I need the lines below from the one with "2. 信号：数据的电气/电磁的表现，是数据在传输过程中的存在形式。" down to the one with "2. 半双工通信。通信的双方" reproduced exactly, both ends included, and nothing else.

--- Input material Enclosed Below ---

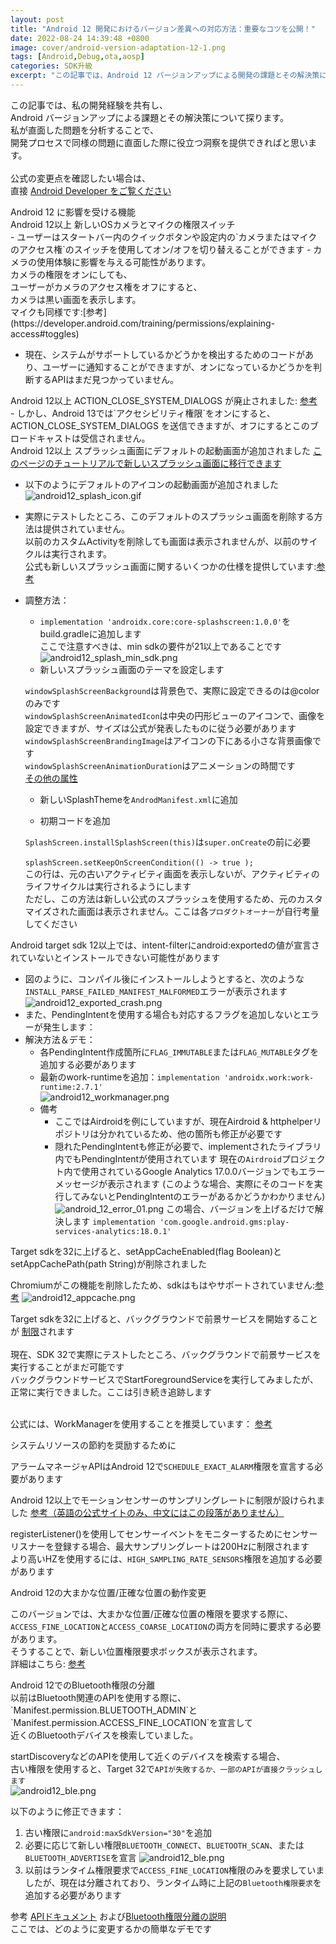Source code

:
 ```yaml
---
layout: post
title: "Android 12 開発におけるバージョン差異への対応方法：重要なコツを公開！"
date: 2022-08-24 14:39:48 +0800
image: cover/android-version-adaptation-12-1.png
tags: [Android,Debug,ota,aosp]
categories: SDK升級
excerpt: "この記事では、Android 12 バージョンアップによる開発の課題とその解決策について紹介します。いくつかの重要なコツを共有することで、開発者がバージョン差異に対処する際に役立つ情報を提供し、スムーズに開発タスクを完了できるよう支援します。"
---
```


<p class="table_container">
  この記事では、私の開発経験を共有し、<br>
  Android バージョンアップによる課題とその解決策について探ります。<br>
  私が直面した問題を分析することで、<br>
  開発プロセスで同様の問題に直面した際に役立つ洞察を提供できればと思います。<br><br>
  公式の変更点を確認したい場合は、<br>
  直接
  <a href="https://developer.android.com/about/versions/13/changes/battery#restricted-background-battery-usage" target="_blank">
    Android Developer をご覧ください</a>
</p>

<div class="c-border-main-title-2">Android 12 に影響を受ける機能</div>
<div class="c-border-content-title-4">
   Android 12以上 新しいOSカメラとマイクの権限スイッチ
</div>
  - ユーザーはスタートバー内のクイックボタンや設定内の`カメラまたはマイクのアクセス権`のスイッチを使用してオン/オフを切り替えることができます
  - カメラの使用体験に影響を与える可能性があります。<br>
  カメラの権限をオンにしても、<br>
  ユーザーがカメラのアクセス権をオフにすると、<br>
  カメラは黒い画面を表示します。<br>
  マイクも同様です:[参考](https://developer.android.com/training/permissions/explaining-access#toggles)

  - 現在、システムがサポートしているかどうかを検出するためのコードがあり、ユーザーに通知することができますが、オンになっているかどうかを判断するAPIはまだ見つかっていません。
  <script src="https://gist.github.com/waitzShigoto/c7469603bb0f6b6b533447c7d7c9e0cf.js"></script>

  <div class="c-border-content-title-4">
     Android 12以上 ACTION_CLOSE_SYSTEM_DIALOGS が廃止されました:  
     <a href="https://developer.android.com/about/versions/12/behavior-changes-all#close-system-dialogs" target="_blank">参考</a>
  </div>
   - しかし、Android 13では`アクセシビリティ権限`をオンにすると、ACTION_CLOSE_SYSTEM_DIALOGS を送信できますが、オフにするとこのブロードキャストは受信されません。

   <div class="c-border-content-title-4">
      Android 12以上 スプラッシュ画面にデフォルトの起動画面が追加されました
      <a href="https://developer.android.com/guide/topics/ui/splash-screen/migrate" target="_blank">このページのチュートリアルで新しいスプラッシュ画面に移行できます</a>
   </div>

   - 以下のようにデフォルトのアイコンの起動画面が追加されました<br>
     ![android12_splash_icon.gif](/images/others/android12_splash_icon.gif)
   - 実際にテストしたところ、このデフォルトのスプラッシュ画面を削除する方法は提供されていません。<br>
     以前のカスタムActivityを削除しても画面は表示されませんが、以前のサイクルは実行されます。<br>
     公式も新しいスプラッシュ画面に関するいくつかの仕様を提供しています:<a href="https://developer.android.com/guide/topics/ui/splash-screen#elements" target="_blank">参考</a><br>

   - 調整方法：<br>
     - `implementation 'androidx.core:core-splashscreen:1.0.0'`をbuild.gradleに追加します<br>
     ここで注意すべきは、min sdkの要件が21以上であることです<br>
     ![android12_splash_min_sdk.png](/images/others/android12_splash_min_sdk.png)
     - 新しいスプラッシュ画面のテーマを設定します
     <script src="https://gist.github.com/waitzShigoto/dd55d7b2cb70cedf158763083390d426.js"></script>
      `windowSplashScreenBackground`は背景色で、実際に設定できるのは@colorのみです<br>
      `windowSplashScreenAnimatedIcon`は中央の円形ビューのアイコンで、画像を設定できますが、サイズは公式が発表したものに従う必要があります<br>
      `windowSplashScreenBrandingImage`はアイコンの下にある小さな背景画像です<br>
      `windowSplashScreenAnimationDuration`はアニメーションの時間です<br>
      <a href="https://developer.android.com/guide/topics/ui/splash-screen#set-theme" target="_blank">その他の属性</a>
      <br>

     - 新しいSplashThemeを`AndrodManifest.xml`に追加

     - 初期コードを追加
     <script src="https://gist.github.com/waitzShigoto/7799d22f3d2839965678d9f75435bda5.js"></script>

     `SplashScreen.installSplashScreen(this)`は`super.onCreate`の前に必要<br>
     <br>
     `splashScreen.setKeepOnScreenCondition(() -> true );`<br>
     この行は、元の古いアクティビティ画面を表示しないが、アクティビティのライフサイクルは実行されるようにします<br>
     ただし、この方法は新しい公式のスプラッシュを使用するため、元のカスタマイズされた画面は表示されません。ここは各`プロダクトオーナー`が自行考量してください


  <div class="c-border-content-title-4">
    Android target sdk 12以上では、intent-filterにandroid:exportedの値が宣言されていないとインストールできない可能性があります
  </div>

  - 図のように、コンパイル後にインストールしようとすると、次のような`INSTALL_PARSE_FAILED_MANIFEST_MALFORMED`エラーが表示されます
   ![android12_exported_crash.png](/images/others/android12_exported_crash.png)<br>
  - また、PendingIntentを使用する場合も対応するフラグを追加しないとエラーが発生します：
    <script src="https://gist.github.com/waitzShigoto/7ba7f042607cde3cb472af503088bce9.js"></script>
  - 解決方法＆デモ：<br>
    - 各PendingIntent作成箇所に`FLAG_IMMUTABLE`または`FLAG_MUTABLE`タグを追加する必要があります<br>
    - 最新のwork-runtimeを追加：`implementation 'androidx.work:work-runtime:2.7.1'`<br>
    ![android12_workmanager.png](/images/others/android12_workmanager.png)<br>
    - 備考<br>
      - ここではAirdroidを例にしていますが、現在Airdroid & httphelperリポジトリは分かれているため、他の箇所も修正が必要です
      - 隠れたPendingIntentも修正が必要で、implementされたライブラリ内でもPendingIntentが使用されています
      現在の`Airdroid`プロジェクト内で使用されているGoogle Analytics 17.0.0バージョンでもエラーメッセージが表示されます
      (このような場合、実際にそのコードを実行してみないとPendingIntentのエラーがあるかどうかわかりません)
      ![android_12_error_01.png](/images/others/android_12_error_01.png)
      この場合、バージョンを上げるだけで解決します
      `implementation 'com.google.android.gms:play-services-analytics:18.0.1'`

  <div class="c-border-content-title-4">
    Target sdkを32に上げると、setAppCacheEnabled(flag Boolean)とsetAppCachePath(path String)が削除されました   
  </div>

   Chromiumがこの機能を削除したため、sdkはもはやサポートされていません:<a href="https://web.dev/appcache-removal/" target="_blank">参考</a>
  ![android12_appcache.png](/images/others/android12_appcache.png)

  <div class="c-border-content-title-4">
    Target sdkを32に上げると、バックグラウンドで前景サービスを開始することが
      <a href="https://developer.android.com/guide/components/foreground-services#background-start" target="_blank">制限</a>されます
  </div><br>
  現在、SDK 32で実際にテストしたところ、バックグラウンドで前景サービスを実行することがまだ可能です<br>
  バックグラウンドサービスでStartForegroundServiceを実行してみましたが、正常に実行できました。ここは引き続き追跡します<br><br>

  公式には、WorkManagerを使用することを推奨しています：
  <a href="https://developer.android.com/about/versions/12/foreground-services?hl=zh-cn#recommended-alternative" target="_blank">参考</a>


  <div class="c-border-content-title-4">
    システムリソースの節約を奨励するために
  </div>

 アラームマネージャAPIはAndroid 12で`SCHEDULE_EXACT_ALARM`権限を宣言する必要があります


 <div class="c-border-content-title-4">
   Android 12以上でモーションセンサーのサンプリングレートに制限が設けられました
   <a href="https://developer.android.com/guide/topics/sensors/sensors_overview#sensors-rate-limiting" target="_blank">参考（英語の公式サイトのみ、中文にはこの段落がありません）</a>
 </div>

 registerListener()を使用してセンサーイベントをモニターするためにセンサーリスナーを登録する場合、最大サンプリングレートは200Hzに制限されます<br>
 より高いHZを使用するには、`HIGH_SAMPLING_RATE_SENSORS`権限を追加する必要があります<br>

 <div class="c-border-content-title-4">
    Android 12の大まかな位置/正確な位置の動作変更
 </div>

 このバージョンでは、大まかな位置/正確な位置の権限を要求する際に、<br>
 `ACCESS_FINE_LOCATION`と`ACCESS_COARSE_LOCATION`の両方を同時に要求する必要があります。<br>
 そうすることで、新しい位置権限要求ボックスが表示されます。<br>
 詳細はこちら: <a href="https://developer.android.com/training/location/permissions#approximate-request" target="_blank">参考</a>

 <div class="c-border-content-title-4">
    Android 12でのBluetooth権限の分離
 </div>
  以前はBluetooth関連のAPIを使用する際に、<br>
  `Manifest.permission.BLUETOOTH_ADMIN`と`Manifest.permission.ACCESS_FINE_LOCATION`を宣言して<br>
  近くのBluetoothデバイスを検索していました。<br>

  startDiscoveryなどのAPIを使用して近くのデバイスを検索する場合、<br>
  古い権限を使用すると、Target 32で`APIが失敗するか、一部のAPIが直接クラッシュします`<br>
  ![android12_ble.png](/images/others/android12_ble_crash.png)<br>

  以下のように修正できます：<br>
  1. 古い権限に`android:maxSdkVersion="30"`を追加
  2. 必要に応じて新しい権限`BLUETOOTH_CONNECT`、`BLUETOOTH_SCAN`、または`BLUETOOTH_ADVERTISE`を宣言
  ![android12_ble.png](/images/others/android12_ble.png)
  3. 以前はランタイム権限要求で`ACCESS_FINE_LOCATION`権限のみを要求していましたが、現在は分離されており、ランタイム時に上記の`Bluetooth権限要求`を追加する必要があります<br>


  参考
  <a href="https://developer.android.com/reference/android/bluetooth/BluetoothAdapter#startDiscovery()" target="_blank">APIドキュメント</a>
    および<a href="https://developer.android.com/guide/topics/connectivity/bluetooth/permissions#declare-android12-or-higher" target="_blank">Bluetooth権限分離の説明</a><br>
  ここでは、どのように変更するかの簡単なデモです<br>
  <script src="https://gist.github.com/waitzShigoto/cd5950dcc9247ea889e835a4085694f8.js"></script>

--- End of Enclosed Input material ---
--- Input material Enclosed Below ---

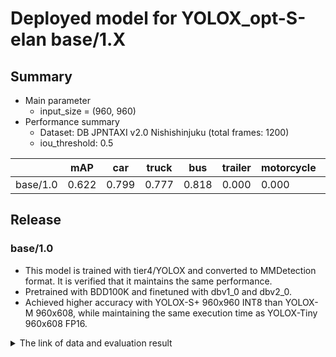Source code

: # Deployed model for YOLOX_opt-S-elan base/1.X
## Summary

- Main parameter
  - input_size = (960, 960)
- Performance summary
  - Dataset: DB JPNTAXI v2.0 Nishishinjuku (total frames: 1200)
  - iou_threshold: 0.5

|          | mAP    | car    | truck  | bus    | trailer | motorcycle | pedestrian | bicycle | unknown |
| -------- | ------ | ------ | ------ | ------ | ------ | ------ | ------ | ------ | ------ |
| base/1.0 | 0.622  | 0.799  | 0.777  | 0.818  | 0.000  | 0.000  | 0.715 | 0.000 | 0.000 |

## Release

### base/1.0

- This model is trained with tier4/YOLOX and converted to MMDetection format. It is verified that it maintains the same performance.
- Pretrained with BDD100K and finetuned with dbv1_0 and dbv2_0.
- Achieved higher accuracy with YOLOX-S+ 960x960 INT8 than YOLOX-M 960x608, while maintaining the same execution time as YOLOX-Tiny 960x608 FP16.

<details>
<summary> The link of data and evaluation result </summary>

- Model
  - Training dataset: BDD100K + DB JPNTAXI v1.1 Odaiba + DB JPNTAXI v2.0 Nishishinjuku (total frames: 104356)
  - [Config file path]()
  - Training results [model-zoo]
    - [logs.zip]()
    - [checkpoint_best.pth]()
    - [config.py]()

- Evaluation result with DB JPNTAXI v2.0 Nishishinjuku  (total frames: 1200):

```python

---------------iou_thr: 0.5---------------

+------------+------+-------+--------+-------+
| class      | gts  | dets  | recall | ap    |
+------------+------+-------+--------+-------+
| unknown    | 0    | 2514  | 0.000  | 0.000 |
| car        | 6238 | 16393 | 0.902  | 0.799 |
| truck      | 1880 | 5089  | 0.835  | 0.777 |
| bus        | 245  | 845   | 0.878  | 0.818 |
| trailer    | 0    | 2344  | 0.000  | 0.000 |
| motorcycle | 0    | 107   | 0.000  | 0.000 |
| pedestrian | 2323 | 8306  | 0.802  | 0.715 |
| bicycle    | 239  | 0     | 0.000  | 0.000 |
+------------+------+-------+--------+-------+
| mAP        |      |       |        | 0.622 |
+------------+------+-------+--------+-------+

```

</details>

--- End of Enclosed Input material ---
--- Input material Enclosed Below ---

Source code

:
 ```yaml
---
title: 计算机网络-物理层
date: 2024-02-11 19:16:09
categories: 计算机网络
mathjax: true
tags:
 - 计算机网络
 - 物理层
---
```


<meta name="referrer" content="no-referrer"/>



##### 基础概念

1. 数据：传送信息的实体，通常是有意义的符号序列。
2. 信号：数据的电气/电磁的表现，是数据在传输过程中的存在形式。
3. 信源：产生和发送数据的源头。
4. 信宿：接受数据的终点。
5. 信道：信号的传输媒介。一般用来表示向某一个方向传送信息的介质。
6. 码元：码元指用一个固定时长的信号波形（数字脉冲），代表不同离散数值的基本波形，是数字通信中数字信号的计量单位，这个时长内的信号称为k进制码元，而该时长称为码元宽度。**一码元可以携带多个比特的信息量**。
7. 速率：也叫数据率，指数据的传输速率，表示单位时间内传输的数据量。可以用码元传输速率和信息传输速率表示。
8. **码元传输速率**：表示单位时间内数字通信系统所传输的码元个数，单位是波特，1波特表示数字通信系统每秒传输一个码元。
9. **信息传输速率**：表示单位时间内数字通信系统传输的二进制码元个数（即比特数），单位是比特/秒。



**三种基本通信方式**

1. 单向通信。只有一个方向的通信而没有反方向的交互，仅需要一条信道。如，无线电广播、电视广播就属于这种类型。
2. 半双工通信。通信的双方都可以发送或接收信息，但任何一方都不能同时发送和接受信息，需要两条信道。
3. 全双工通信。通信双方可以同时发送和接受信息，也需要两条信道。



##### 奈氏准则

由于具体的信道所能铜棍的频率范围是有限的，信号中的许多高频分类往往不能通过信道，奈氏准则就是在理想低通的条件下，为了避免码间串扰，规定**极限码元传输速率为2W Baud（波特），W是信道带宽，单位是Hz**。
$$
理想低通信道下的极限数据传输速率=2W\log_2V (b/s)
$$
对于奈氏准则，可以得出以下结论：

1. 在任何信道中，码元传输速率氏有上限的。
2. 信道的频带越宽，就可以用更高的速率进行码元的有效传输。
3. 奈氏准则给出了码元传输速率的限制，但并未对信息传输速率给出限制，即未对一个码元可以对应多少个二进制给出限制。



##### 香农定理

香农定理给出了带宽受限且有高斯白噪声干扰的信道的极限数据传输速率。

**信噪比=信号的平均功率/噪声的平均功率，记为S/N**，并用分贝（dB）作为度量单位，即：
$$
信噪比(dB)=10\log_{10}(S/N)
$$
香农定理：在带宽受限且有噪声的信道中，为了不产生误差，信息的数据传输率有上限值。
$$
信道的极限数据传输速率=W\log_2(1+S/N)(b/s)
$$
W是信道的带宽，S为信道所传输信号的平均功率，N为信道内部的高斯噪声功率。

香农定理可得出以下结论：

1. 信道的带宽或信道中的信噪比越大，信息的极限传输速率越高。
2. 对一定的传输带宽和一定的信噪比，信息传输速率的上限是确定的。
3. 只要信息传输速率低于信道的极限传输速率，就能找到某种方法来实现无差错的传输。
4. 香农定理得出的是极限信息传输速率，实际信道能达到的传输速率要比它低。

--- End of Enclosed Input material ---

> [Completed task]:
2. 信号：数据的电气/电磁的表现，是数据在传输过程中的存在形式。
3. 信源：产生和发送数据的源头。
4. 信宿：接受数据的终点。
5. 信道：信号的传输媒介。一般用来表示向某一个方向传送信息的介质。
6. 码元：码元指用一个固定时长的信号波形（数字脉冲），代表不同离散数值的基本波形，是数字通信中数字信号的计量单位，这个时长内的信号称为k进制码元，而该时长称为码元宽度。**一码元可以携带多个比特的信息量**。
7. 速率：也叫数据率，指数据的传输速率，表示单位时间内传输的数据量。可以用码元传输速率和信息传输速率表示。
8. **码元传输速率**：表示单位时间内数字通信系统所传输的码元个数，单位是波特，1波特表示数字通信系统每秒传输一个码元。
9. **信息传输速率**：表示单位时间内数字通信系统传输的二进制码元个数（即比特数），单位是比特/秒。



**三种基本通信方式**

1. 单向通信。只有一个方向的通信而没有反方向的交互，仅需要一条信道。如，无线电广播、电视广播就属于这种类型。
2. 半双工通信。通信的双方都可以发送或接收信息，但任何一方都不能同时发送和接受信息，需要两条信道。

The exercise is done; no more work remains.